Educator Competence and Sustainable Development
Education for Sustainable Development implies a fundamental shift in what a teacher does. This in turn may mean that different skills and abilities are required from teachers today as compared to teachers in previous generations. But what are the skills, competences or abilities that teachers need if we are to deliver on the promise of ESD? The United Nations Economic Commission Strategy on ESD (2005-2015) highlighted the need for appropriate initial training and re-training of educators if the goals of the strategy were to be met. As a result, an international Expert Group was established to advice on educator competences for sustainable development and on policy actions which might support their development. The result, ‘Learning for the future: Competences in Education for Sustainable Development’, was completed in 2011. Drawing on work on developing social and emotional competence in pre-service teachers, I will look at the implications of ‘Learning for the future’ for teacher education, focussing on the specific challenges of linking what students learn in teacher education courses with their practice as educators.

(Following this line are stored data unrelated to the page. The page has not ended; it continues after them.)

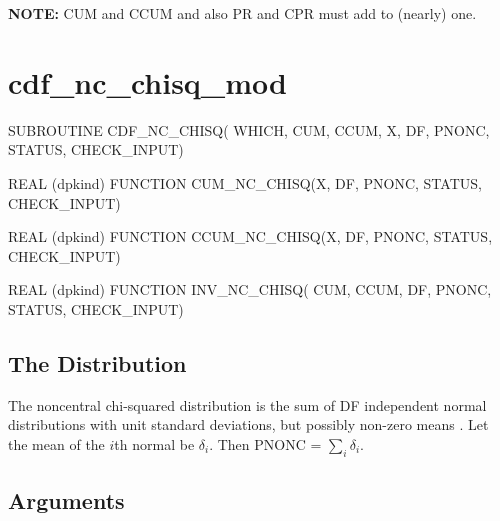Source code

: \documentclass[12pt,dvips]{article}
\newcommand{\mysection}[1]{\color{blue}
             \section{#1} \normalcolor}
\newcommand{\mysubsection}[1] {\color{green}
             \subsection{#1} \normalcolor}
\begin{document}
{\bf NOTE:} CUM and CCUM and also PR and CPR must add to (nearly) one.

\pagebreak

\mysection{cdf\_nc\_chisq\_mod}

\begin{description}

\item SUBROUTINE CDF\_NC\_CHISQ( WHICH, CUM, CCUM, X, DF, PNONC,
STATUS, CHECK\_INPUT)

\item    REAL   (dpkind)   FUNCTION    CUM\_NC\_CHISQ(X,
DF, PNONC, STATUS, CHECK\_INPUT)

\item    REAL    (dpkind) FUNCTION CCUM\_NC\_CHISQ(X,
DF, PNONC, STATUS, CHECK\_INPUT)

\item  REAL (dpkind) FUNCTION  INV\_NC\_CHISQ(  CUM, CCUM,
DF, PNONC, STATUS, CHECK\_INPUT)

\end{description}

\mysubsection{The Distribution}

The noncentral  chi-squared distribution is the sum  of DF independent
normal  distributions  with  unit  standard deviations,  but  possibly
non-zero  means .  Let  the mean  of the  $i$th normal  be $\delta_i$.
Then PNONC = $ \sum_i \delta_i$.

\mysubsection{Arguments}
\end{document}
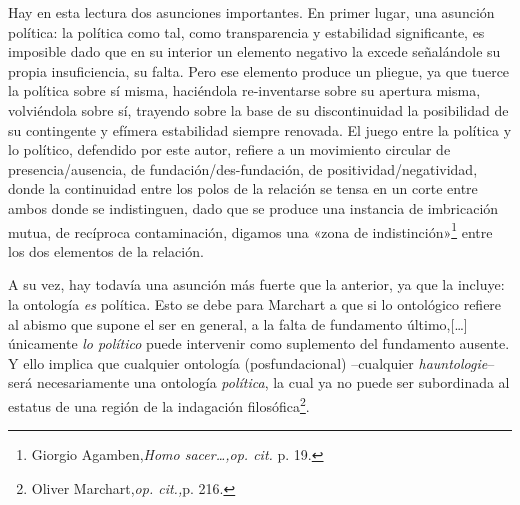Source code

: Hay en esta lectura dos asunciones importantes. En primer lugar, una asunción política: la política como tal, como transparencia y estabilidad significante, es imposible dado que en su interior un elemento negativo la excede señalándole su propia insuficiencia, su falta. Pero ese elemento produce un pliegue, ya que tuerce la política sobre sí misma, haciéndola re-inventarse sobre su apertura misma, volviéndola sobre sí, trayendo sobre la base de su discontinuidad la posibilidad de su contingente y efímera estabilidad siempre renovada. El juego entre la política y lo político, defendido por este autor, refiere a un movimiento circular de presencia/ausencia, de fundación/des-fundación, de positividad/negatividad, donde la continuidad entre los polos de la relación se tensa en un corte entre ambos donde se indistinguen, dado que se produce una instancia de imbricación mutua, de recíproca contaminación, digamos una «zona de indistinción»\footnote{Giorgio Agamben,\emph{Homo sacer\ldots,op. cit.} p. 19.} entre los dos elementos de la relación.

A su vez, hay todavía una asunción más fuerte que la anterior, ya que la incluye: la ontología \emph{es} política. Esto se debe para Marchart a que si lo ontológico refiere al abismo que supone el ser en general, a la falta de fundamento último,{[}\ldots{]} únicamente \emph{lo político} puede intervenir como suplemento del fundamento ausente. Y ello implica que cualquier ontología (posfundacional) --cualquier \emph{hauntologie}-- será necesariamente una ontología \emph{política}, la cual ya no puede ser subordinada al estatus de una región de la indagación filosófica\footnote{Oliver Marchart,\emph{op. cit.,}p. 216.}.

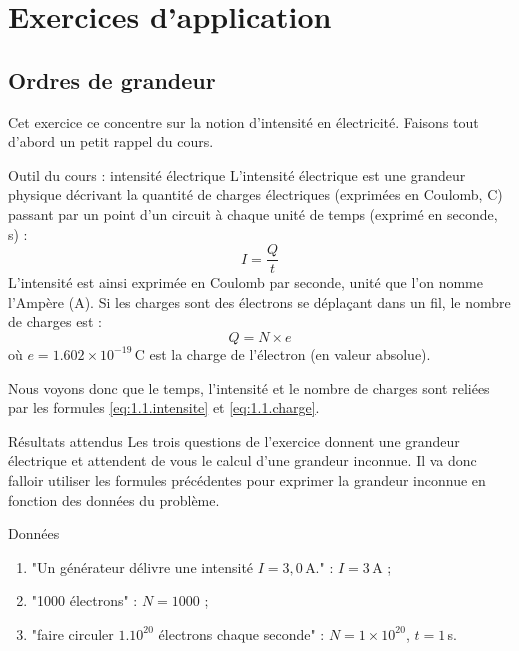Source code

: \documentclass[10pt,a5paper,notitlepage]{book}
\begin{document}
\section{Exercices d'application}
\subsection{Ordres de grandeur}

Cet exercice ce concentre sur la notion d'intensité en électricité. Faisons tout
d'abord un petit rappel du cours.

\begin{NCrapp}{Outil du cours : intensité électrique}
    L'intensité électrique est une grandeur physique décrivant la quantité de
    charges électriques (exprimées en Coulomb, C) passant par un point d'un
    circuit à chaque unité de temps (exprimé en seconde, s) :
	\begin{equation}
		I = \dfrac{Q}{t} \label{eq:1.1.intensite}
	\end{equation}
    L'intensité est ainsi exprimée en Coulomb par seconde, unité que l'on nomme
    l'Ampère (A). Si les charges sont des électrons se déplaçant dans un fil, le
    nombre de charges est :
	\begin{equation}
		Q = N\times e \label{eq:1.1.charge}
	\end{equation}
    où $e = 1.602\times 10^{-19}\,$C est la charge de l'électron (en valeur
    absolue).
\end{NCrapp}

Nous voyons donc que le temps, l'intensité et le nombre de charges sont reliées
par les formules \ref{eq:1.1.intensite} et \ref{eq:1.1.charge}.

\begin{NCprop}{Résultats attendus}
    Les trois questions de l'exercice donnent une grandeur électrique et
    attendent de vous le calcul d'une grandeur inconnue. Il va donc falloir
    utiliser les formules précédentes pour exprimer la grandeur inconnue en
    fonction des données du problème.
\end{NCprop}

\begin{NCdefi}{Données}
	\begin{enumerate}
        \item "Un générateur délivre une intensité $I = 3,0\,$A." : $I = 3\,$A ;
		\item "1000 électrons" : $N = 1000$ ;
        \item "faire circuler $1.10^{20}$ électrons chaque seconde" : $N =
            1\times 10^{20}$, $t = 1\,$s.
	\end{enumerate}
\end{NCdefi}
\end{document}
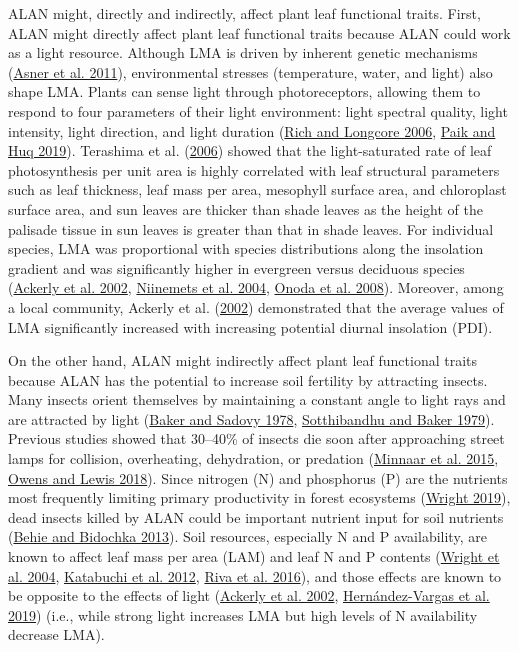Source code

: \documentclass[
  12pt,
  letterpaper,
  DIV=11,
  numbers=noendperiod]{scrartcl}
\begin{document}
ALAN might, directly and indirectly, affect plant leaf functional
traits. First, ALAN might directly affect plant leaf functional traits
because ALAN could work as a light resource. Although LMA is driven by
inherent genetic mechanisms (\protect\hyperlink{ref-Asner2011}{Asner et
al. 2011}), environmental stresses (temperature, water, and light) also
shape LMA. Plants can sense light through photoreceptors, allowing them
to respond to four parameters of their light environment: light spectral
quality, light intensity, light direction, and light duration
(\protect\hyperlink{ref-Rich2006}{Rich and Longcore 2006},
\protect\hyperlink{ref-Paik2019}{Paik and Huq 2019}). Terashima et al.
(\protect\hyperlink{ref-Terashima2006}{2006}) showed that the
light-saturated rate of leaf photosynthesis per unit area is highly
correlated with leaf structural parameters such as leaf thickness, leaf
mass per area, mesophyll surface area, and chloroplast surface area, and
sun leaves are thicker than shade leaves as the height of the palisade
tissue in sun leaves is greater than that in shade leaves. For
individual species, LMA was proportional with species distributions
along the insolation gradient and was significantly higher in evergreen
versus deciduous species (\protect\hyperlink{ref-Ackerly2002}{Ackerly et
al. 2002}, \protect\hyperlink{ref-Niinemets2004}{Niinemets et al. 2004},
\protect\hyperlink{ref-Onoda2008}{Onoda et al. 2008}). Moreover, among a
local community, Ackerly et al.
(\protect\hyperlink{ref-Ackerly2002}{2002}) demonstrated that the
average values of LMA significantly increased with increasing potential
diurnal insolation (PDI).

On the other hand, ALAN might indirectly affect plant leaf functional
traits because ALAN has the potential to increase soil fertility by
attracting insects. Many insects orient themselves by maintaining a
constant angle to light rays and are attracted by light
(\protect\hyperlink{ref-Baker1978}{Baker and Sadovy 1978},
\protect\hyperlink{ref-Sotthibandhu1979}{Sotthibandhu and Baker 1979}).
Previous studies showed that 30--40\% of insects die soon after
approaching street lamps for collision, overheating, dehydration, or
predation (\protect\hyperlink{ref-Minnaar2015}{Minnaar et al. 2015},
\protect\hyperlink{ref-Owens2018}{Owens and Lewis 2018}). Since nitrogen
(N) and phosphorus (P) are the nutrients most frequently limiting
primary productivity in forest ecosystems
(\protect\hyperlink{ref-Wright2019}{Wright 2019}), dead insects killed
by ALAN could be important nutrient input for soil nutrients
(\protect\hyperlink{ref-Behie2013}{Behie and Bidochka 2013}). Soil
resources, especially N and P availability, are known to affect leaf
mass per area (LAM) and leaf N and P contents
(\protect\hyperlink{ref-Wright2004}{Wright et al. 2004},
\protect\hyperlink{ref-Katabuchi2012}{Katabuchi et al. 2012},
\protect\hyperlink{ref-Riva2016}{Riva et al. 2016}), and those effects
are known to be opposite to the effects of light
(\protect\hyperlink{ref-Ackerly2002}{Ackerly et al. 2002},
\protect\hyperlink{ref-Hernandez-Vargas2019}{Hernández-Vargas et al.
2019}) (i.e., while strong light increases LMA but high levels of N
availability decrease LMA).
\end{document}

Roland Tormey’s research and publications have focused on how education and teacher education can contribute to global citizenship and to greater equality in a context of growing diversity.

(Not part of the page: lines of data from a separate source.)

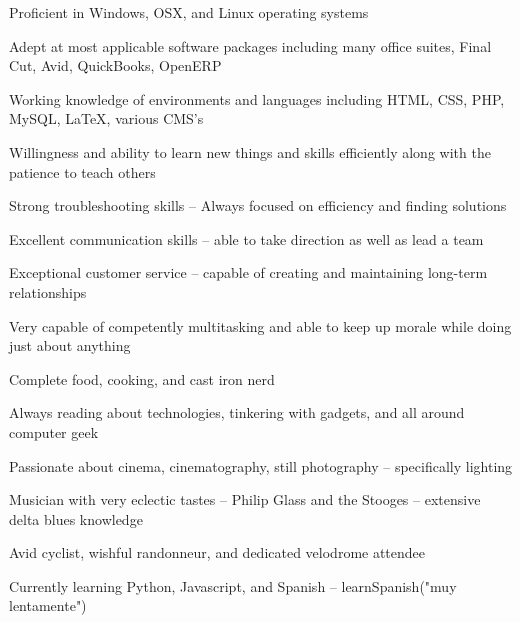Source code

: \documentclass[10pt,letterpaper]{article}			%
\begin{document}
	\begin{itemize*}
	\item Proficient in Windows, OSX, and Linux operating systems
	\item Adept at most applicable software packages including many office suites, Final Cut, Avid, QuickBooks, OpenERP
	\item Working knowledge of environments and languages including HTML, CSS, PHP, MySQL, \LaTeX, various CMS's
	\item Willingness and ability to learn new things and skills efficiently along with the patience to teach others
	\item Strong troubleshooting skills -- Always focused on efficiency and finding solutions
	\item Excellent communication skills -- able to take direction as well as lead a team
	\item Exceptional customer service -- capable of creating and maintaining long-term relationships
	\item Very capable of competently multitasking and able to keep up morale while doing just about anything
	\item Complete food, cooking, and cast iron nerd
	\item Always reading about technologies, tinkering with gadgets, and all around computer geek
	\item Passionate about cinema, cinematography, still photography -- specifically lighting
	\item Musician with very eclectic tastes -- Philip Glass and the Stooges -- extensive delta blues knowledge
	\item Avid cyclist, wishful randonneur, and dedicated velodrome attendee
	\item Currently learning Python, Javascript, and Spanish -- learnSpanish("muy lentamente")
	\end{itemize*}
	
\vfill												%
\begin{comment}ho
\hrule
\vspace{0.8em}

Cameron Dershem
\hfill 312.361.0322
\hfill cldershem@gmail.com
\hfill \Location

\vspace{0.1em}
\hrule
\end{comment}
\end{document}
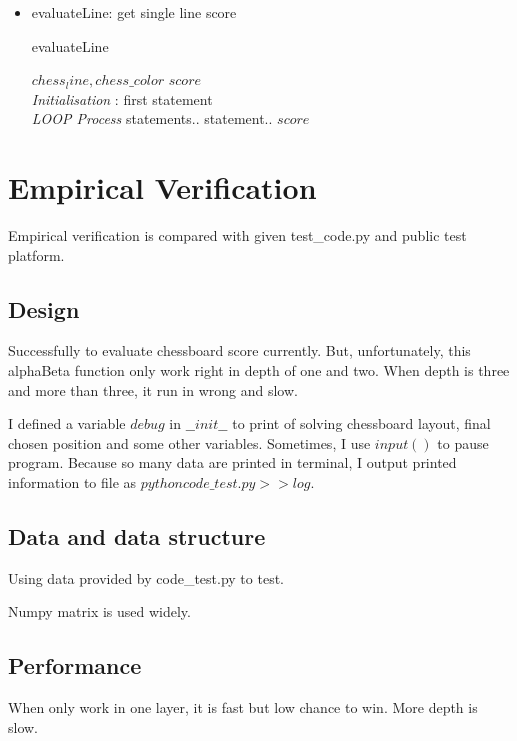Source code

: \documentclass[conference,compsoc]{IEEEtran}
\renewcommand{\algorithmicrequire}{\textbf{Input:}}
\renewcommand{\algorithmicensure}{\textbf{Output:}}
\begin{document}
\begin{itemize}
   \item evaluateLine: get single line score
     \begin{algorithm}[H]
     \caption{evaluateLine}
     \begin{algorithmic}[4]
     \renewcommand{\algorithmicrequire}{\textbf{Input:}}
     \renewcommand{\algorithmicensure}{\textbf{Output:}}
     \REQUIRE $chess_line, chess\_color$
     \ENSURE  $score$
     \\ \textit{Initialisation} :
     \STATE first statement
     \\ \textit{LOOP Process}
     \STATE statements..
     \STATE statement..
     \ENDIF
     \ENDFOR
     \RETURN $score$
     \end{algorithmic}
     \end{algorithm}

\end{itemize}


\section{Empirical Verification}
Empirical verification is compared with given test\_code.py and public test
platform.

\subsection{Design}
Successfully to evaluate chessboard score currently. But, unfortunately, this
alphaBeta function only work right in depth of one and two. When depth is three
and more than three, it run in wrong and slow.

I defined a variable $debug$ in $\_\_init\_\_$ to print of solving chessboard
layout, final chosen position and some other variables. Sometimes, I use
$input()$ to pause program. Because so many data are printed in terminal, I
output printed information to file as $python code\_test.py >> log$.

\subsection{Data and data structure}
Using data provided by code\_test.py to test.

Numpy matrix is used widely.

\subsection{Performance}
When only work in one layer, it is fast but low chance to win. More depth is
slow.
\end{document}
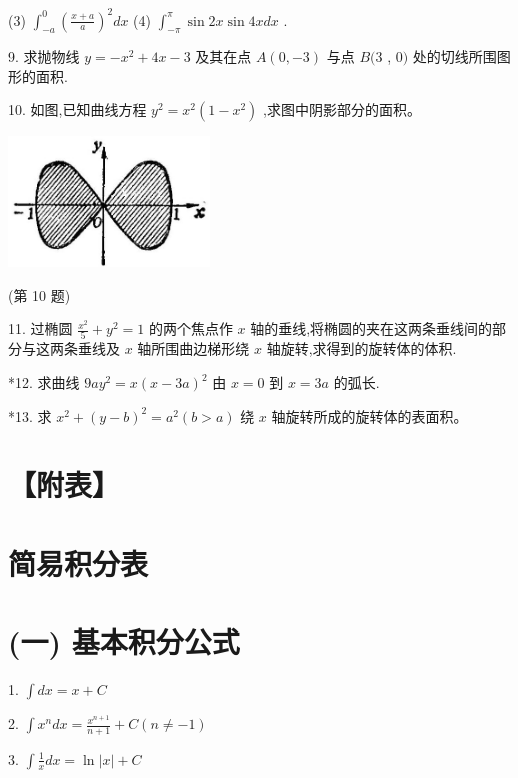\documentclass[10pt]{article}
\begin{document}
(3) \({\int }_{-a}^{0}{\left( \frac{x + a}{a}\right) }^{2}{dx}\) (4) \({\int }_{-\pi }^{\pi }\sin {2x}\sin {4xdx}\) .

9. 求抛物线 \(y = - {x}^{2} + {4x} - 3\) 及其在点 \(A\left( {0, - 3}\right)\) 与点 \(B(3\) , \(0)\) 处的切线所围图形的面积.

10. 如图,已知曲线方程 \({y}^{2} = {x}^{2}\left( {1 - {x}^{2}}\right)\) ,求图中阴影部分的面积。

\begin{center}
\includegraphics[max width=0.4\textwidth]{images/01912c18-5c3f-733d-b775-749ba9897a9d_253_827563.jpg}
\end{center}

(第 10 题)

11. 过椭圆 \(\frac{{x}^{2}}{5} + {y}^{2} = 1\) 的两个焦点作 \(x\) 轴的垂线,将椭圆的夹在这两条垂线间的部分与这两条垂线及 \(x\) 轴所围曲边梯形绕 \(x\) 轴旋转,求得到的旋转体的体积.

*12. 求曲线 \({9a}{y}^{2} = x{\left( x - 3a\right) }^{2}\) 由 \(x = 0\) 到 \(x = {3a}\) 的弧长.

*13. 求 \({x}^{2} + {\left( y - b\right) }^{2} = {a}^{2}\left( {b > a}\right)\) 绕 \(x\) 轴旋转所成的旋转体的表面积。

\section*{【附表】}

\section*{简易积分表}

\section*{(一) 基本积分公式}

1. \(\int {dx} = x + C\)

2. \(\int {x}^{n}{dx} = \frac{{x}^{n + 1}}{n + 1} + C\left( {n \neq - 1}\right)\)

3. \(\int \frac{1}{x}{dx} = \ln \left| x\right| + C\)
\end{document}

As a Pedagogical Advisor at the École Polytechnique Fédérale de Lausanne (EPFL) he supports the quality of teaching on campus through offering in-depth teaching evaluations and coaching to academic staff; providing training workshops for teachers; supporting projects which are aimed at curriculum reform and at enhancing the quality of teaching and learning on campus and engaging in research on learning and teaching in higher education. He worked in teacher education at secondary and higher education level (2004-2011) at the University of Limerick, where he was Assistant Dean for Research and later Head of the Ireland's largest department of second-level teacher education. He also worked in primary teacher education at Mary Immaculate College, Limerick (1996-2004). He has also worked as an Education Officer with the Irish National Council for Curriculum and Assessment (NCCA) in the areas of Intercultural Education and Social and Political Education and where he was centrally involved in the development of the award winning guidelines, Intercultural Education in the Primary School.

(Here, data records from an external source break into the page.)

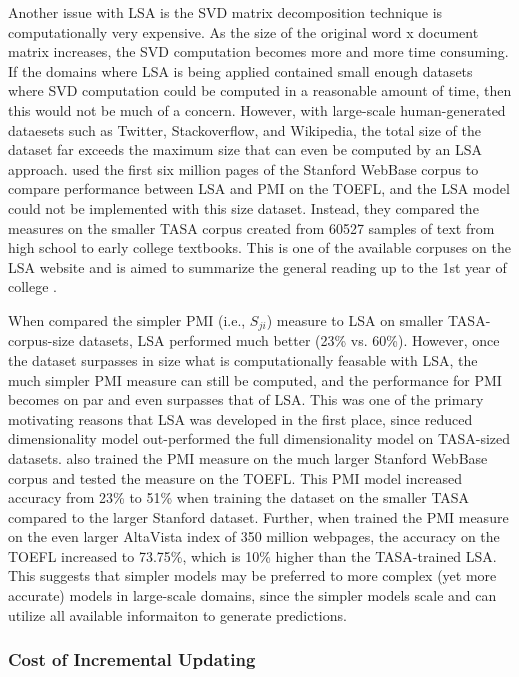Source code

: \documentclass[man,floatsintext]{apa6}
\begin{document}
Another issue with LSA is the SVD matrix decomposition technique is computationally very expensive.
As the size of the original word x document matrix increases, the SVD computation becomes more and more time consuming.
If the domains where LSA is being applied contained small enough datasets where SVD computation could be computed in a reasonable amount of time, then this would not be much of a concern.
However, with large-scale human-generated dataesets such as Twitter, Stackoverflow, and Wikipedia, the total size of the dataset far exceeds the maximum size that can even be computed by an LSA approach.
\textcite{Budiu2007} used the first six million pages of the Stanford WebBase corpus to compare performance between LSA and PMI on the TOEFL, and the LSA model could not be implemented with this size dataset.
Instead, they compared the measures on the smaller TASA corpus created from \num{60527} samples of text from high school to early college textbooks.
This is one of the available corpuses on the LSA website and is aimed to summarize the general reading up to the 1st year of college \parencite{Budiu2007}.

When \textcite{Budiu2007} compared the simpler PMI (i.e., $S_{ji}$) measure to LSA on smaller TASA-corpus-size datasets, LSA performed much better (23\% vs. 60\%).
However, once the dataset surpasses in size what is computationally feasable with LSA, the much simpler PMI measure can still be computed, and the performance for PMI becomes on par and even surpasses that of LSA.
This was one of the primary motivating reasons that LSA was developed in the first place, since reduced dimensionality model out-performed the full dimensionality model on TASA-sized datasets.
\textcite{Budiu2007} also trained the PMI measure on the much larger Stanford WebBase corpus and tested the measure on the TOEFL.
This PMI model increased accuracy from 23\% to 51\% when training the dataset on the smaller TASA compared to the larger Stanford dataset.
Further, when \textcite{Turney2001} trained the PMI measure on the even larger AltaVista index of 350 million webpages, the accuracy on the TOEFL increased to 73.75\%, which is 10\% higher than the TASA-trained LSA.
This suggests that simpler models may be preferred to more complex (yet more accurate) models in large-scale domains, since the simpler models scale and can utilize all available informaiton to generate predictions.

\subsubsection{Cost of Incremental Updating}
\end{document}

In addition to researching in Ireland Roland Tormey has been involved in educational research in Rwanda, Zambia and Uganda.
In 2007 his popular book on Gaelic Football (Summertime Blues) was nominated for the William Hill Irish Sports Book of the Year.
Roland Tormey has represented the Government of Ireland on the United Nations Economic Commission for Europe (UNECE) Steering Committee and Task Force on the Decade of Education for Sustainable Development and was co-chair of the UNECE Expert Group on Competences in ESD from 2009 to 2011.